ゾロとアドの夢の話

ゾロとアドの夢の話


はじめて煙草に火を灯したときは十五のときだ。ひどく噎せたのを覚えている。煙管、パイプ、葉巻のどれとも違う、懐かしいにおいを追って手に入れたそれは、つまり既製品の煙草だった。深く吸いこみ肺いっぱいに広がる苦みに心が落ち着く。アドの瞳はぼんやりと輝いて、ふわふわと流れる白い煙を追っていた。

アドにとって、これは懐かしいにおいだ。ベックマンと同じにおい。レッドフォース号に漂うにおい。潮風に混じると、涙が出るほどだった。

アドが一人で煙草を燻らせていると、海賊狩りの男が不思議そうに首を傾げた。

「なんだ。お前煙草なんて吸うのか」

嗜好品を楽しんだりすんのか、とは聞かなかったが、ゾロにはこの黒いシルエットの女がわざわざ娯楽を求めるようには見えなかった。彼は大きなジョッキで酒を煽っている。

アドはそれに薄く笑った。人間は飲まず食わずでは生きていけない。酒は飲むし煙草は吸うよ。

しかし表情は乏しかった。どころか苦そうに顔を顰めるのである。

試しに吸ってみる?と吸いかけの一本を差し出した時、彼はいつもの仏頂面で受け取った。そしてすうと吸い込むと、眉間の皺を一層深くしてジョッキを煽るのだ。

「駄目だな。舌にも喉にも味が残る。酒が不味くなる」

「そう」

苦い顔で返されたそれの火を手のひらで消し、ぽとりと捨てる。彼女はひどく興味なさげな顔で煙草の箱を胸ポケットに仕舞い、揺れるライターの炎をじっと見ていた。

 

いつか、二人が共にとある賞金首を捕らえて海軍に突き出したとき、アドは顔いっぱいに恐怖と気丈をたたえていた。その賞金首は人攫いで、双子の娘たちを"職業安定所"へと運ぶ寸前だったからだ。彼女は今までになく真っ白な顔で銃を構え、静かに引鉄を引こうとした。ゾロがそれを止めると、呆然として手を震わすのだ。

「何やってんだ」

「……なにを、」

「生け捕りにして海軍に突き出す約束だった」

「ああ……そっか。そっか、そうだった。そうだったね」

「…………」

「帰ろうか」

彼女の声は、熱に魘された早晩に見る亡霊のように儚く、しかし脳髄に刻まれる代物だった。

「あいつらはお前じゃねえ」

ゾロは腹立たし気に頭の後ろを掻いた。

「思い上がるなよ」

いつかの自分を救うことなど出来はしない。後ろを気にしては生き残れない。

思い出は所詮思い出であって、今の自分を慰めることはあっても、縋ることを許せど助けはしない。
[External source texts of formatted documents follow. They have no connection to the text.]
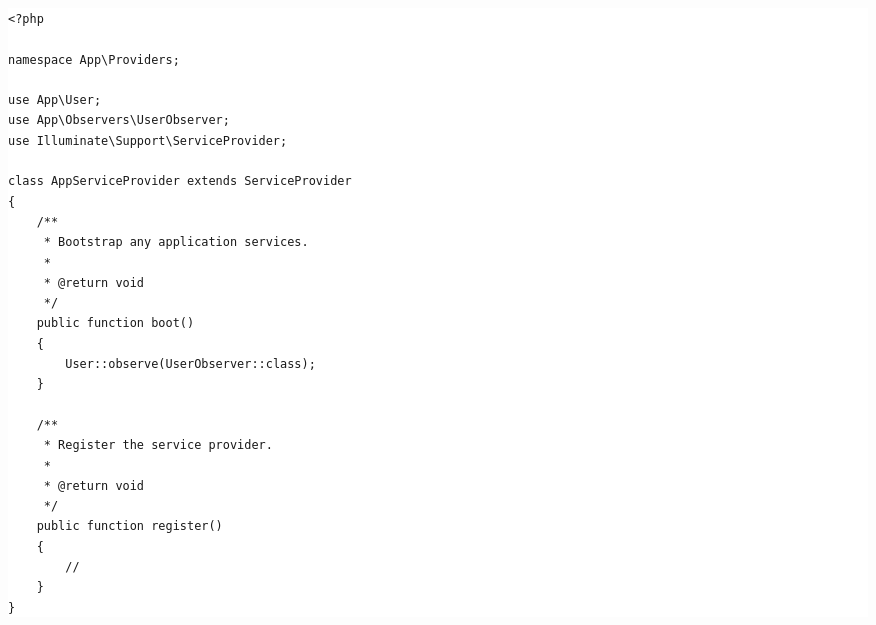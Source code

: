     <?php

    namespace App\Providers;

    use App\User;
    use App\Observers\UserObserver;
    use Illuminate\Support\ServiceProvider;

    class AppServiceProvider extends ServiceProvider
    {
        /**
         * Bootstrap any application services.
         *
         * @return void
         */
        public function boot()
        {
            User::observe(UserObserver::class);
        }

        /**
         * Register the service provider.
         *
         * @return void
         */
        public function register()
        {
            //
        }
    }
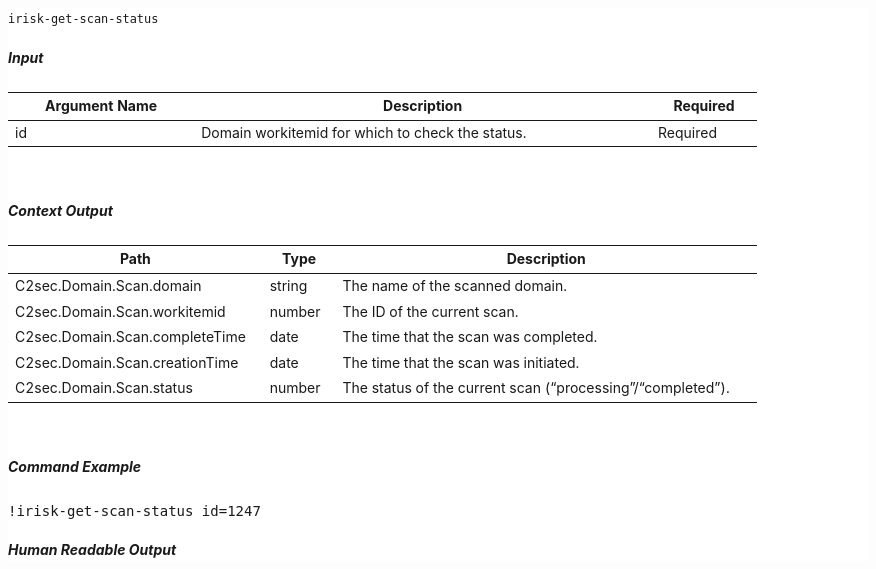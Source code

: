 <p><code>irisk-get-scan-status</code></p>
<h5>
<a id="Input_62"></a>Input</h5>
<table class="table table-striped table-bordered" style="width: 749px;">
<thead>
<tr>
<th style="width: 180px;"><strong>Argument Name</strong></th>
<th style="width: 464px;"><strong>Description</strong></th>
<th style="width: 96px;"><strong>Required</strong></th>
</tr>
</thead>
<tbody>
<tr>
<td style="width: 180px;">id</td>
<td style="width: 464px;">Domain workitemid for which to check the status.</td>
<td style="width: 96px;">Required</td>
</tr>
</tbody>
</table>
<p> </p>
<h5>
<a id="Context_Output_69"></a>Context Output</h5>
<table class="table table-striped table-bordered" style="width: 749px;">
<thead>
<tr>
<th style="width: 252px;"><strong>Path</strong></th>
<th style="width: 61px;"><strong>Type</strong></th>
<th style="width: 427px;"><strong>Description</strong></th>
</tr>
</thead>
<tbody>
<tr>
<td style="width: 252px;">C2sec.Domain.Scan.domain</td>
<td style="width: 61px;">string</td>
<td style="width: 427px;">The name of the scanned domain.</td>
</tr>
<tr>
<td style="width: 252px;">C2sec.Domain.Scan.workitemid</td>
<td style="width: 61px;">number</td>
<td style="width: 427px;">The ID of the current scan.</td>
</tr>
<tr>
<td style="width: 252px;">C2sec.Domain.Scan.completeTime</td>
<td style="width: 61px;">date</td>
<td style="width: 427px;">The time that the scan was completed.</td>
</tr>
<tr>
<td style="width: 252px;">C2sec.Domain.Scan.creationTime</td>
<td style="width: 61px;">date</td>
<td style="width: 427px;">The time that the scan was initiated.</td>
</tr>
<tr>
<td style="width: 252px;">C2sec.Domain.Scan.status</td>
<td style="width: 61px;">number</td>
<td style="width: 427px;">The status of the current scan (“processing”/“completed”).</td>
</tr>
</tbody>
</table>
<p> </p>
<h5>
<a id="Command_Example_80"></a>Command Example</h5>
<pre>!irisk-get-scan-status id=1247</pre>
<h5>
<a id="Human_Readable_Output_83"></a>Human Readable Output</h5>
死を見つめて歩く女は、身体を震わせて、こう言った。予感があるんだ。長い睫毛を伏せて呟く。平凡な女だ。平凡な幸せを知っている女だ。いつからかその道を外れた彼女、血に塗れた賞金稼ぎが言う。いつか終わりが来るのかな。いつかこんな生活が終わって、こんなことをしなくてもよくなっても、元の暮らしには戻れないんだろうね。人を救った味も、救えなかった味も、見捨てる味も。人を殺す味だって覚えてしまったから。乾いた唇を舐め、刀にべったりと付いた血を拭うゾロに囁く。私ときみは同じだ。同じだったんだ。きみは幸せを知っているでしょう。

「きみが幸せだった頃、きみは何を夢見てた?」

女が問う。おれは考える。故郷の村で竹刀を振るっていた日々。幼馴染の少女に最強を誓ったこと。

おれが幸せだった頃。

「ああ。世界一の大剣豪になることだな」

今だってそうだ。

その返答に満足したのか、アドは優しく微笑んで、「そっか」と深く頷いたのだった。

雨が降る。雨は臭いを消す。血と煙草の悪臭は、水路にどろどろ流れていった。

アドはゾロの無骨な手を取って、「私は歌姫になりたかったの」と幸せそうに笑った。